What you need to do:
Find the string "false" in the data, then copy every line where it is found.
-- Raw data follows --
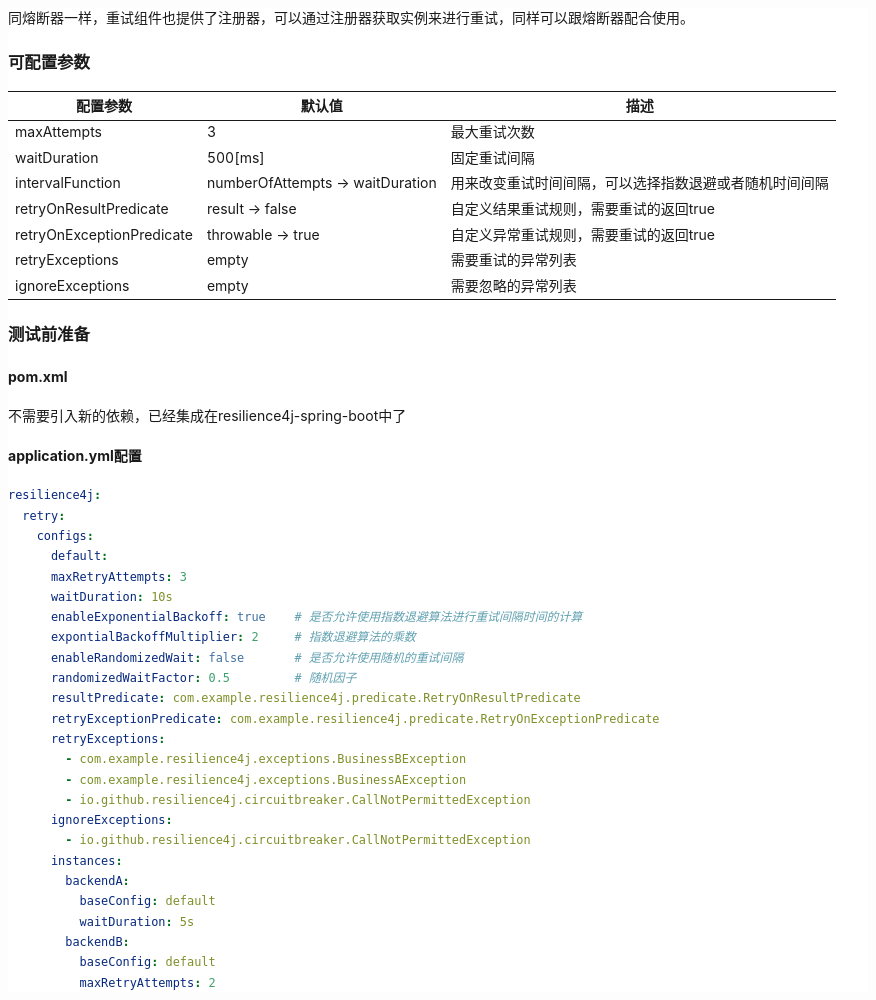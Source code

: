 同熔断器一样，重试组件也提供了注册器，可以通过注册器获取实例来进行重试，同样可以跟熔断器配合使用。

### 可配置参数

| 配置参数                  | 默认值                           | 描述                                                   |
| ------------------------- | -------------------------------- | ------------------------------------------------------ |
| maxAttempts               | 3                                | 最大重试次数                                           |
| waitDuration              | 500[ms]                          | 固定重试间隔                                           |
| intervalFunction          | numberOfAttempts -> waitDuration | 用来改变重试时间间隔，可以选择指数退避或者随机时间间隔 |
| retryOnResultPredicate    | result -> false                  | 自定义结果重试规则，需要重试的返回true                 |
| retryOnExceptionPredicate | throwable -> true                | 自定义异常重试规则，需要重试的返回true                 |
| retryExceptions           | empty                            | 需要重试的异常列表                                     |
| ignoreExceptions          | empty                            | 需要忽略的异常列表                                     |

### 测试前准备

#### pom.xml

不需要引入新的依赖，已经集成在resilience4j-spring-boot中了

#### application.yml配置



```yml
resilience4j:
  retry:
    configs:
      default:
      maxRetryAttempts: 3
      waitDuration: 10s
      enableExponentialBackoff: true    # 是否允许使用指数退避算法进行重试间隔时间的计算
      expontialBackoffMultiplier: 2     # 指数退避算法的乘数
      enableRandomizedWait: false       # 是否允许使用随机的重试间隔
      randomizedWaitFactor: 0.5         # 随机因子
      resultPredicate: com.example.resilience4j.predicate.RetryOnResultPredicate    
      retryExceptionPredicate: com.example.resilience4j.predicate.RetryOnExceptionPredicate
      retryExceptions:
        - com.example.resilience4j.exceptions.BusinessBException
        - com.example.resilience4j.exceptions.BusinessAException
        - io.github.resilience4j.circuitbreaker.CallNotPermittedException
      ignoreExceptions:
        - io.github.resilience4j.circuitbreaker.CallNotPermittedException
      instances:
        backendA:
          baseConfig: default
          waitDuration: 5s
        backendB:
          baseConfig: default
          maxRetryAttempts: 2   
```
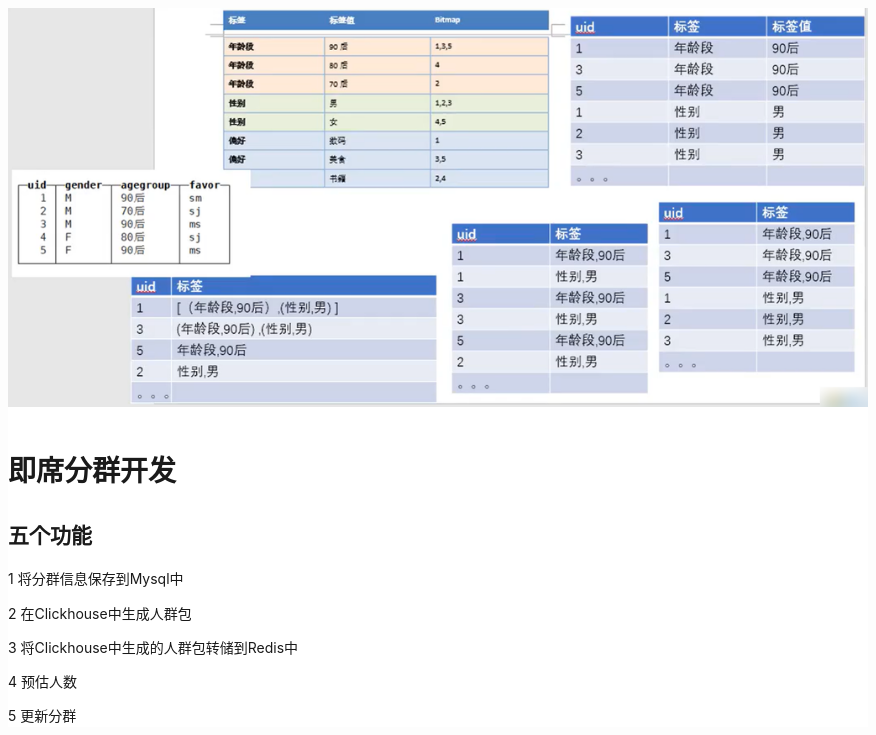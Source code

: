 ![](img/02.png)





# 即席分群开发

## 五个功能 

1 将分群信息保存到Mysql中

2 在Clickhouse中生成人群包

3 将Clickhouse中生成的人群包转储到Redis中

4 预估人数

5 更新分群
-- Raw data concluded --
Output below:
| retryOnResultPredicate    | result -> false                  | 自定义结果重试规则，需要重试的返回true                 |
      enableRandomizedWait: false       # 是否允许使用随机的重试间隔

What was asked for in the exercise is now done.